Party Time in Ancient Egypt

So much of what we know of ancient Egypt we learn from tombs and inscriptions and grave goods, so we tend to think of them as fixated on the afterlife, but far from just slaving away on pyramids and giant statues to honor the dead, the ancient Egyptians knew how to have a good time in the here and now, or perhaps I should say, the there and then.

Herodotus
Herodotus visited Egypt in the fifth century BC

The Greek historian Herodotus visited Egypt in the fifth century BC, and he reports that the Egyptians gathered together by the hundreds of thousands for religious festivals five or six times a year, the most important being the festival of the cat goddess Bast at Bubastis.

“The procedure at Bubastis is this: they come in barges, men and women together, a great number in each boat; on the way, some women keep up a continual clatter with castanets and some of the men play flutes, while the rest, both men and women, sing and clap their hands.

“Whenever they pass a town on the river-bank, they bring the barge close in-shore, some of the women continuing to act as I have said while others shout abuse at the women of the place, or start dancing, or stand up and hitch up their skirts.

“When they reach Bubastis they celebrate the festival with elaborate sacrifices [read barbeque], and more wine is consumed than during all the rest of the year.
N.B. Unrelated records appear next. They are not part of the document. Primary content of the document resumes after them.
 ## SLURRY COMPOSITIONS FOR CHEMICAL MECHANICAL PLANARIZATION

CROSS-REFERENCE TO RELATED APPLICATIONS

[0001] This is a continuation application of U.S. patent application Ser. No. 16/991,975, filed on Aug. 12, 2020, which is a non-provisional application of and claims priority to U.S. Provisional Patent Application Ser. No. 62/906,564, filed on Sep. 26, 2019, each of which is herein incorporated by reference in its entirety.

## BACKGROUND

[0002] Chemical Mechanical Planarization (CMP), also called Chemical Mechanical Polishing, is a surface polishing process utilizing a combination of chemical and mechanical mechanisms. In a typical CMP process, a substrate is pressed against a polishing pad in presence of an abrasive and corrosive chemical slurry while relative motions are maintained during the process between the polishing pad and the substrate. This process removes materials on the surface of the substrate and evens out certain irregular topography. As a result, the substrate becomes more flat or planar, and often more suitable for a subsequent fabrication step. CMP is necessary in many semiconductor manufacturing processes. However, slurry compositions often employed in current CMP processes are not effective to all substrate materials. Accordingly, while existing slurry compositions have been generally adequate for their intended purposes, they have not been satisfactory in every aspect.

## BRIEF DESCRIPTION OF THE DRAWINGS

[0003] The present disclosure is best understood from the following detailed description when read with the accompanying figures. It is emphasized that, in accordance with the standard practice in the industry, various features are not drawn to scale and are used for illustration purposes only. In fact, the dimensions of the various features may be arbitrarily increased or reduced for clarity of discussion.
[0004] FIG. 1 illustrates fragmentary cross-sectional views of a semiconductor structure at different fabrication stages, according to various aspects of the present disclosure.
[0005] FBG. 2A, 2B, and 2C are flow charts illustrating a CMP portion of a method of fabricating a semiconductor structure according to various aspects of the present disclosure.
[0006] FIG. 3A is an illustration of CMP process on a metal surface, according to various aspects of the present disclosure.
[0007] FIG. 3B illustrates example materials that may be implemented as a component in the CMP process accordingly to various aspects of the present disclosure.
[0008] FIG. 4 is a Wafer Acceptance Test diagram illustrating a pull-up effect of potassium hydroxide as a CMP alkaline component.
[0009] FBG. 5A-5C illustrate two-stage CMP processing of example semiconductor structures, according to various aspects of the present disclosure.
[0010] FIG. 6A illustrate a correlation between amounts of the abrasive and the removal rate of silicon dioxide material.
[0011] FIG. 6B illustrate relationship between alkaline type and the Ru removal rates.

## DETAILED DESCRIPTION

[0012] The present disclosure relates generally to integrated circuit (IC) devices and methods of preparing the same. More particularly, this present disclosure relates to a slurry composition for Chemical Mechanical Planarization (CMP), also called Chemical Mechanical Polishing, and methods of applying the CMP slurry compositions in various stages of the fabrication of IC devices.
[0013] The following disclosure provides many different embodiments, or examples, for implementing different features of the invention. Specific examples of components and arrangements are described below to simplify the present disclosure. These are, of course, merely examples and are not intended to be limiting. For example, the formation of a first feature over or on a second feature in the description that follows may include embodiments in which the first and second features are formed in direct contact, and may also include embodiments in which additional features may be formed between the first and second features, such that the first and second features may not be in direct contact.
The numbers that meet there, are, according to native report, as many as seven hundred thousand men and women – excluding children.”

Herodotus also credits the Egyptians with important advances in public health and sanitation:

“It was the Egyptians who first made it an offense against piety to have intercourse with women in temples, or to enter temples after intercourse without having previously washed.

“Hardly any nation except the Egyptians and Greeks has any such scruple, but nearly all consider men and women to be, in this respect, no different than animals, which, whether they are beasts or birds, they constantly see coupling in temples and sacred places – and if the god concerned had any objection to this, he would not allow it to occur.

“Such is the theory, but, in spite of it, I must continue to disapprove the practice.”